I've just put back your previous change, sorry.
As I already mentioned many times it must be the first thing.
Though I don't remenber my code completely yet, I would
reply to some points.
Unfortunately REINDEX wasn't a eagerly wanted command when
I implemented it. Though I wanted to introduce a per index
flag, I unwillingly used an existent per table flag(relhasindex)
instead. Because it was impossible to make REINDEX transaction-safe
then, such flag was needed to suppress inconsistency as less
as possible.
I also unwillingly introduced the ReindexProcessing mode(flag)
because I didn't think of other quick solutions.
IIRC the main reason why I gave up the REINDEX functionality
on nailed relations was the difficulty of reindexing pg_class
and the handling of relcache overflow. I didn't have much time
to test it. In addtion REINDEX wasn't a recognized command
then and I found no one to discuss the situation.
Tom Lane wrote:
>
> I've been looking at the issues involved in reindexing system tables,
> and I now have what I think is a fairly defensible set of proposals.
>
> We should whenever possible use the same reindexing technique used by
> CLUSTER:
REINDEX was the first command which used the pg_class.relfilenode
functionality. The pg_class.relfilenode was essentially my proposal.

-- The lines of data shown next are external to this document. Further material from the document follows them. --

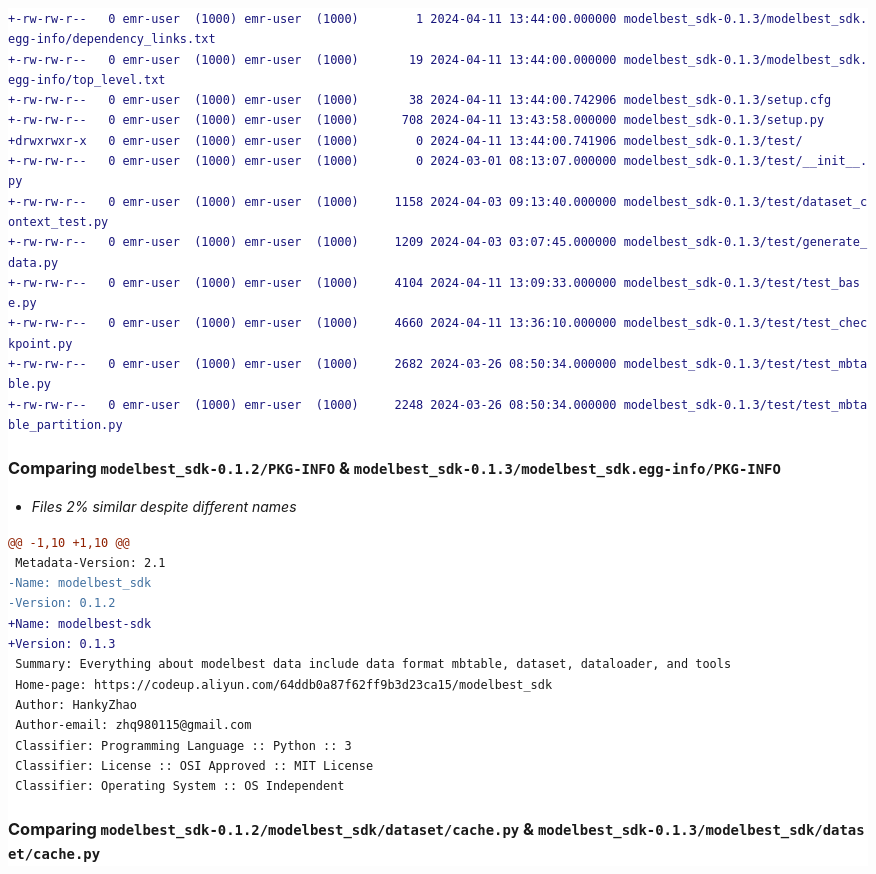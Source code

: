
 ```diff
+-rw-rw-r--   0 emr-user  (1000) emr-user  (1000)        1 2024-04-11 13:44:00.000000 modelbest_sdk-0.1.3/modelbest_sdk.egg-info/dependency_links.txt
+-rw-rw-r--   0 emr-user  (1000) emr-user  (1000)       19 2024-04-11 13:44:00.000000 modelbest_sdk-0.1.3/modelbest_sdk.egg-info/top_level.txt
+-rw-rw-r--   0 emr-user  (1000) emr-user  (1000)       38 2024-04-11 13:44:00.742906 modelbest_sdk-0.1.3/setup.cfg
+-rw-rw-r--   0 emr-user  (1000) emr-user  (1000)      708 2024-04-11 13:43:58.000000 modelbest_sdk-0.1.3/setup.py
+drwxrwxr-x   0 emr-user  (1000) emr-user  (1000)        0 2024-04-11 13:44:00.741906 modelbest_sdk-0.1.3/test/
+-rw-rw-r--   0 emr-user  (1000) emr-user  (1000)        0 2024-03-01 08:13:07.000000 modelbest_sdk-0.1.3/test/__init__.py
+-rw-rw-r--   0 emr-user  (1000) emr-user  (1000)     1158 2024-04-03 09:13:40.000000 modelbest_sdk-0.1.3/test/dataset_context_test.py
+-rw-rw-r--   0 emr-user  (1000) emr-user  (1000)     1209 2024-04-03 03:07:45.000000 modelbest_sdk-0.1.3/test/generate_data.py
+-rw-rw-r--   0 emr-user  (1000) emr-user  (1000)     4104 2024-04-11 13:09:33.000000 modelbest_sdk-0.1.3/test/test_base.py
+-rw-rw-r--   0 emr-user  (1000) emr-user  (1000)     4660 2024-04-11 13:36:10.000000 modelbest_sdk-0.1.3/test/test_checkpoint.py
+-rw-rw-r--   0 emr-user  (1000) emr-user  (1000)     2682 2024-03-26 08:50:34.000000 modelbest_sdk-0.1.3/test/test_mbtable.py
+-rw-rw-r--   0 emr-user  (1000) emr-user  (1000)     2248 2024-03-26 08:50:34.000000 modelbest_sdk-0.1.3/test/test_mbtable_partition.py
```

### Comparing `modelbest_sdk-0.1.2/PKG-INFO` & `modelbest_sdk-0.1.3/modelbest_sdk.egg-info/PKG-INFO`

 * *Files 2% similar despite different names*

```diff
@@ -1,10 +1,10 @@
 Metadata-Version: 2.1
-Name: modelbest_sdk
-Version: 0.1.2
+Name: modelbest-sdk
+Version: 0.1.3
 Summary: Everything about modelbest data include data format mbtable, dataset, dataloader, and tools
 Home-page: https://codeup.aliyun.com/64ddb0a87f62ff9b3d23ca15/modelbest_sdk
 Author: HankyZhao
 Author-email: zhq980115@gmail.com
 Classifier: Programming Language :: Python :: 3
 Classifier: License :: OSI Approved :: MIT License
 Classifier: Operating System :: OS Independent
```

### Comparing `modelbest_sdk-0.1.2/modelbest_sdk/dataset/cache.py` & `modelbest_sdk-0.1.3/modelbest_sdk/dataset/cache.py`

> 1. There is a problem for a shared index, because we have no way to
> update pg_class.relfilenode in all the other databases besides ours.
> I see no good way around this problem.
So the current REINDEX disallows on-line reindex on shared relations.
> 2. There is a problem for a nailed-in-cache index, because the relcache
> isn't prepared to cope with relfilenode updates for such indexes.
> However, that is fixable.
My code works pretty good with nailed relations except pg_class
#if defined (ENABLE_REINDEX_NAILED_RELATIONS).
> 3. There is a problem for an index on pg_class itself: doing heap_update
> on a pg_class row must make new index entries. We have to be careful
> that the new row does appear in the updated index, while not making
> entries in old-and-possibly-broken indexes. This is doable.
Yes.
Sorry I have no time to continue the discussion now.